→ **What to work on**: Please give nothing except the number of lines in the records below that include the word "CoAPServer".

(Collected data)
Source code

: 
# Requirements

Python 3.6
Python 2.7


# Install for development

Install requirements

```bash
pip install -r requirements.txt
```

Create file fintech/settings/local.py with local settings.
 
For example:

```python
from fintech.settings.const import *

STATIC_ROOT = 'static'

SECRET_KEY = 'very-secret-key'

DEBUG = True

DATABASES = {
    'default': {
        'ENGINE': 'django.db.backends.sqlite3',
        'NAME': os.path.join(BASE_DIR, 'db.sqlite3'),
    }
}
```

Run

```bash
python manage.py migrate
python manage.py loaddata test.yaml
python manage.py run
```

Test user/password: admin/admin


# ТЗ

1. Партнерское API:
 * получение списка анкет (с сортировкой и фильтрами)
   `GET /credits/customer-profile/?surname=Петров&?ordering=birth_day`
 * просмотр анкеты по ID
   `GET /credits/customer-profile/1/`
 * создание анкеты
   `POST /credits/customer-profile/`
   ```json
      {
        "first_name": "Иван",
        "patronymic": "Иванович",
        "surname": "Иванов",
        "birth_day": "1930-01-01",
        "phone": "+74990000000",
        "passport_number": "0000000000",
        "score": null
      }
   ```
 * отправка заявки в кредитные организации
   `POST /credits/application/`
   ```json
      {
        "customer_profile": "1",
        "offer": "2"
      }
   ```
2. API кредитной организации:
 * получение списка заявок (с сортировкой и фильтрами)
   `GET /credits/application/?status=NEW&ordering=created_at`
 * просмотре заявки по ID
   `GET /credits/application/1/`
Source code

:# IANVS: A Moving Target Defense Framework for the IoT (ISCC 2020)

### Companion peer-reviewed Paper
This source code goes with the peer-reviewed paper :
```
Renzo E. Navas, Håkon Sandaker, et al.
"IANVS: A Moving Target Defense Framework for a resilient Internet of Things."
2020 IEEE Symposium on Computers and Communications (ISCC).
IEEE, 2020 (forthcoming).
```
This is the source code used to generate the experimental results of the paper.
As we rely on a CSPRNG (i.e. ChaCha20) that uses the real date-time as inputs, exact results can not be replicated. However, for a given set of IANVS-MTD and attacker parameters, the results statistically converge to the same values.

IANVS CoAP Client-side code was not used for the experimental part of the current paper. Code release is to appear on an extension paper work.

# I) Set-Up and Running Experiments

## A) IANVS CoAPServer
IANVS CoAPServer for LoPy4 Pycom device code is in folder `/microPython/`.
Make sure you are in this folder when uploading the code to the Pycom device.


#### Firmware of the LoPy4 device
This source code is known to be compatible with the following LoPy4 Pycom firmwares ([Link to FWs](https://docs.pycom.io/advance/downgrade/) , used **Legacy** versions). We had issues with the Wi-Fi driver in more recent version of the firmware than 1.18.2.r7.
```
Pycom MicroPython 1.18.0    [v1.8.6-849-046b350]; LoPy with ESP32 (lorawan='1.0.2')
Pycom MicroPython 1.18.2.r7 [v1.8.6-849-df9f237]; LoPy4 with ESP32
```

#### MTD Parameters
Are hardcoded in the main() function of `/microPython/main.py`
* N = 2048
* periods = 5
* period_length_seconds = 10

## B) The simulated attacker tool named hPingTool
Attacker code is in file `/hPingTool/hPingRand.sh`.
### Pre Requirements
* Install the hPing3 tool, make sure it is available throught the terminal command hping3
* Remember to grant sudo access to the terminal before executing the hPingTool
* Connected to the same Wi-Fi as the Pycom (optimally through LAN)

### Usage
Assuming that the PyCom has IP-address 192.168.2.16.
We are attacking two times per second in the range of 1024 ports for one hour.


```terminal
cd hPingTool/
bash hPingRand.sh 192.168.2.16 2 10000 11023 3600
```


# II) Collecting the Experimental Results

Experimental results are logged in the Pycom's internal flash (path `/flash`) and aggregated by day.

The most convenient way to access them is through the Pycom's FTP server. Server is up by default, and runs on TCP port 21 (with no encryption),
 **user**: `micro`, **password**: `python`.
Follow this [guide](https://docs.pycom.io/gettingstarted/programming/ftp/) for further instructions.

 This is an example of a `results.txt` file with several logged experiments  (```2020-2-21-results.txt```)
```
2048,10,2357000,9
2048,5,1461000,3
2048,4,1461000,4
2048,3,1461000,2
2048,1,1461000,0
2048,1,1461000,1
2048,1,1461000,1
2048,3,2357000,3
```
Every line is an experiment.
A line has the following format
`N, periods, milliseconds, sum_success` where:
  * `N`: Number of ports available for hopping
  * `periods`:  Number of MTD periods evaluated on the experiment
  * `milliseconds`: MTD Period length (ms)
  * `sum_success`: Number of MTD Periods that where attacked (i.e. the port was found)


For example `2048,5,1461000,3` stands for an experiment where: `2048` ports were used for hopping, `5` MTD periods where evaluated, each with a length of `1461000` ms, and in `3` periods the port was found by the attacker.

→ **Solution to the exercise**: 2